*** Opening The input ***

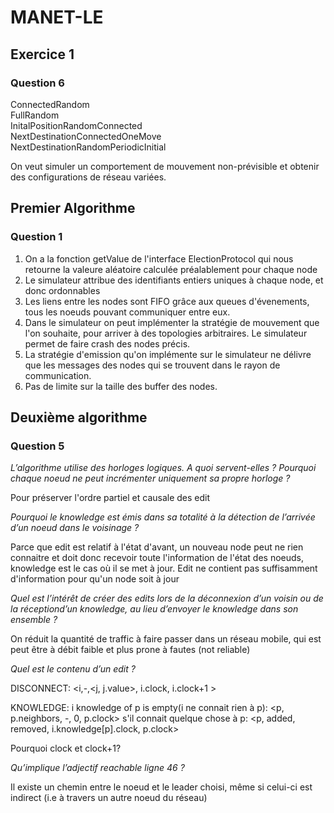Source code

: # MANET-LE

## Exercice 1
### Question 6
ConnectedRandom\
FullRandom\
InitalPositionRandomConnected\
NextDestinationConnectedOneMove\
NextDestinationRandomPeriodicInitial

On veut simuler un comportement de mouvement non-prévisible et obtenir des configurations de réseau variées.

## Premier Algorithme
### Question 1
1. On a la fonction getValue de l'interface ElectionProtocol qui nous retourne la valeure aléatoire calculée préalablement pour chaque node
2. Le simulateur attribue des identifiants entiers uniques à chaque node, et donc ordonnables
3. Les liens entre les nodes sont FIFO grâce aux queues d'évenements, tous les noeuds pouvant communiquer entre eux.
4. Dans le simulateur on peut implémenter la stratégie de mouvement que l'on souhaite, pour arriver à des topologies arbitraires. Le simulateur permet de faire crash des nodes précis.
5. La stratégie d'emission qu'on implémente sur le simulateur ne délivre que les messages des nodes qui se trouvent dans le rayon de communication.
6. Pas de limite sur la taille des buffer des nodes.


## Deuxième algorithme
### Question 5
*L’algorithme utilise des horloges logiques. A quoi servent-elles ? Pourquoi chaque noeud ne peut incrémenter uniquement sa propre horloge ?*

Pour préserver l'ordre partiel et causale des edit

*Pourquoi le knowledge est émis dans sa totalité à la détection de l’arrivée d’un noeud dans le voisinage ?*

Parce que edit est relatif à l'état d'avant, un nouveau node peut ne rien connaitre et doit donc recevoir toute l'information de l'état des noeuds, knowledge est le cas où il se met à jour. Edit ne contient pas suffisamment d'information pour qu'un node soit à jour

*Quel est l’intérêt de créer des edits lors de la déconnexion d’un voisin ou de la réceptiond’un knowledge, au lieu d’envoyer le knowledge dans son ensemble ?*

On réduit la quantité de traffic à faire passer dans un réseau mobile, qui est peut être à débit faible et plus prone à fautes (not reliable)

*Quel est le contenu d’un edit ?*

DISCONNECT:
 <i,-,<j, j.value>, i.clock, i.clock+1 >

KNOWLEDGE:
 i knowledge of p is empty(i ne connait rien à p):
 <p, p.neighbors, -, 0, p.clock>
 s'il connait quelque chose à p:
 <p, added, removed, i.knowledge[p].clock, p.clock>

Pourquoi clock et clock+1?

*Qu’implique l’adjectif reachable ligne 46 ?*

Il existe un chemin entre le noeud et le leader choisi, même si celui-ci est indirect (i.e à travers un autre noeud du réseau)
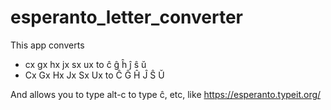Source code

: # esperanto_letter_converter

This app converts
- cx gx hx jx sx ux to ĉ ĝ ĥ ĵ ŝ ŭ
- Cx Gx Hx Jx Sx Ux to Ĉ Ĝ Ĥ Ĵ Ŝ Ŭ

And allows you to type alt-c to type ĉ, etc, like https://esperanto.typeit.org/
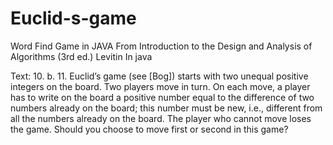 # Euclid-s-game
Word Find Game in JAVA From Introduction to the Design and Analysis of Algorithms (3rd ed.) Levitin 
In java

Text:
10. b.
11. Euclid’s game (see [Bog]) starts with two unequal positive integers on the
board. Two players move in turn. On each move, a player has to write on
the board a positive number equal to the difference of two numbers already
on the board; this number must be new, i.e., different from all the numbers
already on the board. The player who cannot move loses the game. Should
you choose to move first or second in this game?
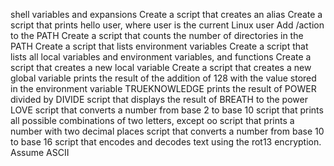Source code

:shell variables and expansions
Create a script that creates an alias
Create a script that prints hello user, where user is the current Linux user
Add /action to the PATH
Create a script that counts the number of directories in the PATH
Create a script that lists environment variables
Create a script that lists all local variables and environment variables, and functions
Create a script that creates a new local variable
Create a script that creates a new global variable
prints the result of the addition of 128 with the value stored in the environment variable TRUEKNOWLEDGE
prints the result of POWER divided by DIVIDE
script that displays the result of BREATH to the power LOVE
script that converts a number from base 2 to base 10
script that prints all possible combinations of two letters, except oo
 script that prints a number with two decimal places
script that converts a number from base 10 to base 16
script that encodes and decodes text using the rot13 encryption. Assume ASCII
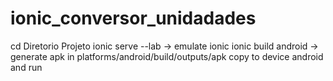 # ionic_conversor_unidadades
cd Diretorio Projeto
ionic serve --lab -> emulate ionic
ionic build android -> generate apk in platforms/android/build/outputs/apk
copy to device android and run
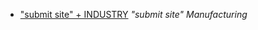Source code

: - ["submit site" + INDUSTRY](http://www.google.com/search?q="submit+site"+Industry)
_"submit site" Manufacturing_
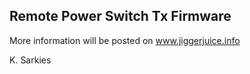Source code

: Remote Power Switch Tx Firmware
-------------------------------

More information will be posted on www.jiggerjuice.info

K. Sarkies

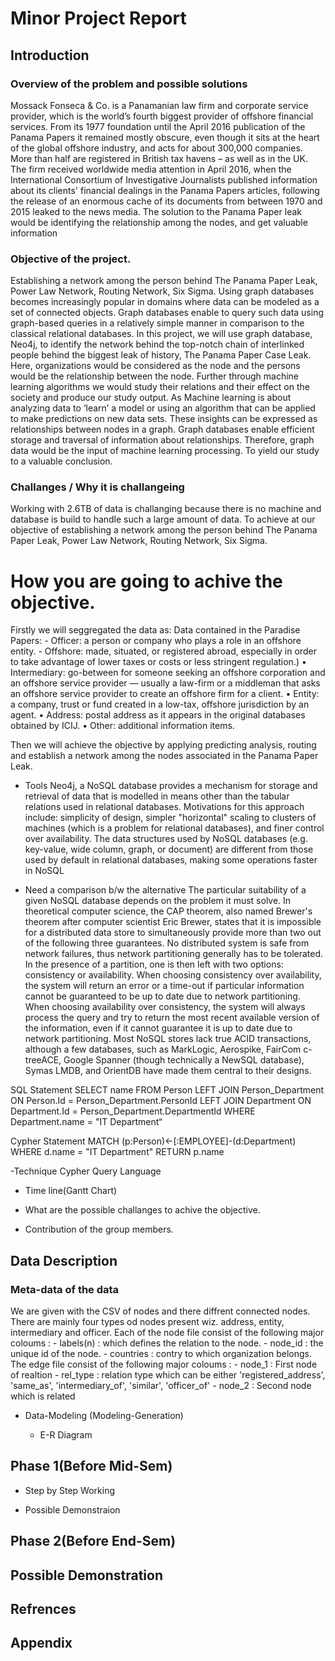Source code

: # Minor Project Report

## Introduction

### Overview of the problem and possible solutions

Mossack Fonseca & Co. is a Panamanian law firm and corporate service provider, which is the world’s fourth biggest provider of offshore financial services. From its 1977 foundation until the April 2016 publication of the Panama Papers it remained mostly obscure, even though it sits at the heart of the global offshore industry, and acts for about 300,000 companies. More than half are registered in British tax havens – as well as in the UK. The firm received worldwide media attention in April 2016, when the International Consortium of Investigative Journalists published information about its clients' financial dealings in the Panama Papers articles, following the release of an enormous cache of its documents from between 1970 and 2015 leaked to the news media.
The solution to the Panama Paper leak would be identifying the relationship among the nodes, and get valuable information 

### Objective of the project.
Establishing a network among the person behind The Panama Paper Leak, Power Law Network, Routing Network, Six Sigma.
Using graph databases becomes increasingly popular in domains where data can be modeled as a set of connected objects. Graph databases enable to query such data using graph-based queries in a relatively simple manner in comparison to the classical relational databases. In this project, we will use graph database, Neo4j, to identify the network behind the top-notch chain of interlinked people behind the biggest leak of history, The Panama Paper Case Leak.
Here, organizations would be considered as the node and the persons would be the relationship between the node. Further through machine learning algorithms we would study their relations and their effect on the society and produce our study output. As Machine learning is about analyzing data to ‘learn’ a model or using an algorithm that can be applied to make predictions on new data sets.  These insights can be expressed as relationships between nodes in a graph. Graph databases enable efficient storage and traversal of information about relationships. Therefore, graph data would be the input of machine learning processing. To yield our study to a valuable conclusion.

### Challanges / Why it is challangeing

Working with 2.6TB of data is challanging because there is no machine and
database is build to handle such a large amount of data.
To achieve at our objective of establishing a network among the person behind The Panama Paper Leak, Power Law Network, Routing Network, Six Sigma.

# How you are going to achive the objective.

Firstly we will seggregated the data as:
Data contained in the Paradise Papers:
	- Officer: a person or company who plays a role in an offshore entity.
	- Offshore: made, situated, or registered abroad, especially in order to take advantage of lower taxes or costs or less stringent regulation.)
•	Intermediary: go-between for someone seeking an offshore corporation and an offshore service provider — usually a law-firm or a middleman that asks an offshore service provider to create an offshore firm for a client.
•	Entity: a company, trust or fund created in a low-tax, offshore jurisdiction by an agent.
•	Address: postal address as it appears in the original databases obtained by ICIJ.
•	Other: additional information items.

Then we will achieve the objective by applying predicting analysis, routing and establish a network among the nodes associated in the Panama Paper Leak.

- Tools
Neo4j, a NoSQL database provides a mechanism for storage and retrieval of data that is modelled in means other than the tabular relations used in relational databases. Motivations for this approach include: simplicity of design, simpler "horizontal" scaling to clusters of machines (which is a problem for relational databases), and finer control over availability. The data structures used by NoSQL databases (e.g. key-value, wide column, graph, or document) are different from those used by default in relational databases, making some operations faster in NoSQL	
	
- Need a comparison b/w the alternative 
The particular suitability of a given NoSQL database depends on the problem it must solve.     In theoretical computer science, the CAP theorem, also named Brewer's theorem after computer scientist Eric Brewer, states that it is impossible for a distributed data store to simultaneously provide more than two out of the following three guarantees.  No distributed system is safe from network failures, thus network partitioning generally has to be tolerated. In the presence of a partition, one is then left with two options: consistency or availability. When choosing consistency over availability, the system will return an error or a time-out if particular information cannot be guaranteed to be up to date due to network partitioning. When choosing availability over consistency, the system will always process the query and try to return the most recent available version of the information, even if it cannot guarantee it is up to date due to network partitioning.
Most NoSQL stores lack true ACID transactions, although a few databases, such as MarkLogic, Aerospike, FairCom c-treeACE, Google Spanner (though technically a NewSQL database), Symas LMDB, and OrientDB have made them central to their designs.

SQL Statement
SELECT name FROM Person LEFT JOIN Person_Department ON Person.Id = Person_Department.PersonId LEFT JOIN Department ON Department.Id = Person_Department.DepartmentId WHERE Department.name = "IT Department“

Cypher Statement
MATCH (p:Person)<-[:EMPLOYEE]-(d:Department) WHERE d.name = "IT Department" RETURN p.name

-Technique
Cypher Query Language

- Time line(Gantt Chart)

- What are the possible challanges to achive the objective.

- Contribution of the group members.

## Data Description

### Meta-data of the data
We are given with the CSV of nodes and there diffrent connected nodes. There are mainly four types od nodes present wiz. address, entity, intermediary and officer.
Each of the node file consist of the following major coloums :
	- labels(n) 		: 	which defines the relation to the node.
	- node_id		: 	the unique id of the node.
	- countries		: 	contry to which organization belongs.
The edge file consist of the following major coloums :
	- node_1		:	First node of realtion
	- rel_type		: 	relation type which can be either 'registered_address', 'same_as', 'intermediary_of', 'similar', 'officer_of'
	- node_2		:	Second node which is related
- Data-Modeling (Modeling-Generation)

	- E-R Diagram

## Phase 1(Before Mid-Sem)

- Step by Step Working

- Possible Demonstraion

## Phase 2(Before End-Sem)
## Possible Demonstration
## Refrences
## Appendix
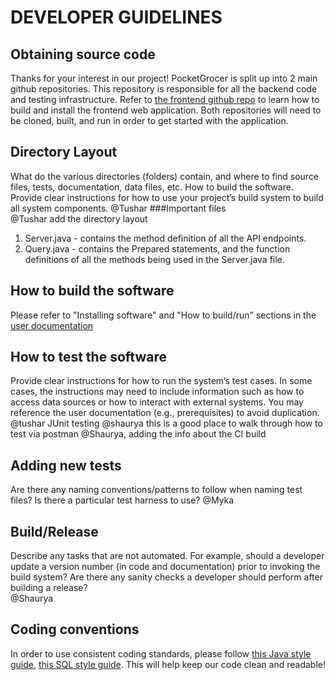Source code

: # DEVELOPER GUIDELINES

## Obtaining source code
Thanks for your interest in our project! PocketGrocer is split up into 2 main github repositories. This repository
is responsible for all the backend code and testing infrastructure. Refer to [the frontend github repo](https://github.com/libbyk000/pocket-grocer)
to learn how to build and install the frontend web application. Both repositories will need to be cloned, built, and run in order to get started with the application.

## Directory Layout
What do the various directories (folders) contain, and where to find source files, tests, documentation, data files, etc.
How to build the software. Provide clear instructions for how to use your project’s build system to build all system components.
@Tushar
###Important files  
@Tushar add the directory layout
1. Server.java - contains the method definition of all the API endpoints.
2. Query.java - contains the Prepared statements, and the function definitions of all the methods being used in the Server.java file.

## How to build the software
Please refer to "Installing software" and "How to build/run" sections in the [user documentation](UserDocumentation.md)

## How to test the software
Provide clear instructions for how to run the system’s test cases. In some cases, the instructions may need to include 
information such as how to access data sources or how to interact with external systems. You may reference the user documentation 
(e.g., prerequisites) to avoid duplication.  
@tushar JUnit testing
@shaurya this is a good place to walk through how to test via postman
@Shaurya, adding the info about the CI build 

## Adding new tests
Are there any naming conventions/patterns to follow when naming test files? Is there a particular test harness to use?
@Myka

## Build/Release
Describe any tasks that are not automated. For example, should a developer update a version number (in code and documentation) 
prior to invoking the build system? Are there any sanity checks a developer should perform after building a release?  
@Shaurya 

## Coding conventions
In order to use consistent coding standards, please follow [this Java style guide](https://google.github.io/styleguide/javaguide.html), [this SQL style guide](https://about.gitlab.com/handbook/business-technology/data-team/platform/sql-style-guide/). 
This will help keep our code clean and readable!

*** Closing The input ***

» Task instructions:
Nothing but the lines from the one with "which is related" to the one with "## Obtaining source code" above, both included, should be transcribed, exactly and without pictures.

» Result for this exercise:
	- node_2		:	Second node which is related
- Data-Modeling (Modeling-Generation)

	- E-R Diagram

## Phase 1(Before Mid-Sem)

- Step by Step Working

- Possible Demonstraion

## Phase 2(Before End-Sem)
## Possible Demonstration
## Refrences
## Appendix
Source code

: # DEVELOPER GUIDELINES

## Obtaining source code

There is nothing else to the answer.